Once Maddy gets done gushing, I bend down and give Ma a kiss on the cheek. Her skin is dry, rough on my lips, and I know better than to put any gloss on because that’s also “too fast for church.” She smells like flowers dipped in cake batter. And hair grease. Familiar.
“Hi, baby,” she says, taking my hand.
“Hi, Ma.” I squeeze. She squeezes back.
I wheel Ma—always wearing a colorful, patterned dress, her hair in fresh straw curls—out to the passenger side of the car. She can do it by herself, but I like to do it for her. Just used to it, I guess. Sometimes Momly tries to help, but she knows this is my thing. Take care of Maddy, then take care of Ma. I open the car door, put the brakes on the chair so it don’t roll out from under my mother as she hoists herself up and leans into the car. Then she whips what’s left of her legs in. After that, I check to make sure none of her dress is hanging out. Then I close the door and roll the wheelchair to the back of the car, where I fold it up and put it in the trunk. There’s an art to this, because if I do it wrong, and the wheels of the chair bump up against me, it’ll dirty up my dress, and then I’ll have to hear Ma’s mouth the whole way to church and back about how “cleanliness is next to godliness.” But I always do it right, because ain’t nobody got time for no lectures.

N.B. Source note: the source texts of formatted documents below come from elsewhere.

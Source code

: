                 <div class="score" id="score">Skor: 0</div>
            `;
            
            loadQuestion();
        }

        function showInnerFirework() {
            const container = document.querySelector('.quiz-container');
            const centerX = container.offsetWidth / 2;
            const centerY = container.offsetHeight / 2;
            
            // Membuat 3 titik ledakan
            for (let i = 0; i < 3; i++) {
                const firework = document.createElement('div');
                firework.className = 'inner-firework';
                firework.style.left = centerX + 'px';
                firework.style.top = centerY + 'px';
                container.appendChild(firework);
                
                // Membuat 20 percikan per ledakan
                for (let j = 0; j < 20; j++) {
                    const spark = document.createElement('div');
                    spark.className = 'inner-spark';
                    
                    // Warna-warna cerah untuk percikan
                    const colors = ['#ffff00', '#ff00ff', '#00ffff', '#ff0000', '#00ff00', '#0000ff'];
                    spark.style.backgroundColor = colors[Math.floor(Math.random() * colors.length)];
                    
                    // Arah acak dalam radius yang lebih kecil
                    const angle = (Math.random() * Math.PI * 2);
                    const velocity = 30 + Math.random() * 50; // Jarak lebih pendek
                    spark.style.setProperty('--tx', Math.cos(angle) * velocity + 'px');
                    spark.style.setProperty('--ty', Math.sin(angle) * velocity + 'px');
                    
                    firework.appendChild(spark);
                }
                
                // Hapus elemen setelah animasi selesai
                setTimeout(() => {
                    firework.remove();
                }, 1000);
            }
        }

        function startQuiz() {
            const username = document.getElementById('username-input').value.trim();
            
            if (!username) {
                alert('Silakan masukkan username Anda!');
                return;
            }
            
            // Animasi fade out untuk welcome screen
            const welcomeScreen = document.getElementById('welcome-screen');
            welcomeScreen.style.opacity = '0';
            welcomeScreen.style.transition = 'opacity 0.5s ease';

Next comes the pre-church small talk.
“So, how was the week?” Ma, who always immediately turns off the car radio (Momly only listens to talk talk talk anyway), asks Momly as we back out of the driveway. This, of course, is a real false start, a fake beginning to a conversation, only because Ma and Momly speak like six thousand times a week. But this was Ma’s way of opening up a discussion in a behind-the-back kind of way, to say whatever she wanted to say to me and Maddy. That way, it don’t seem like Momly’s a snitch. Even though I know Momly be snitching. I mean, she’s our aunt. And our adopted mother. Blabbing just comes with the territory.
“Nothing crazy to report. Maddy brought home all fours in school.” That was Momly’s lead-in this week.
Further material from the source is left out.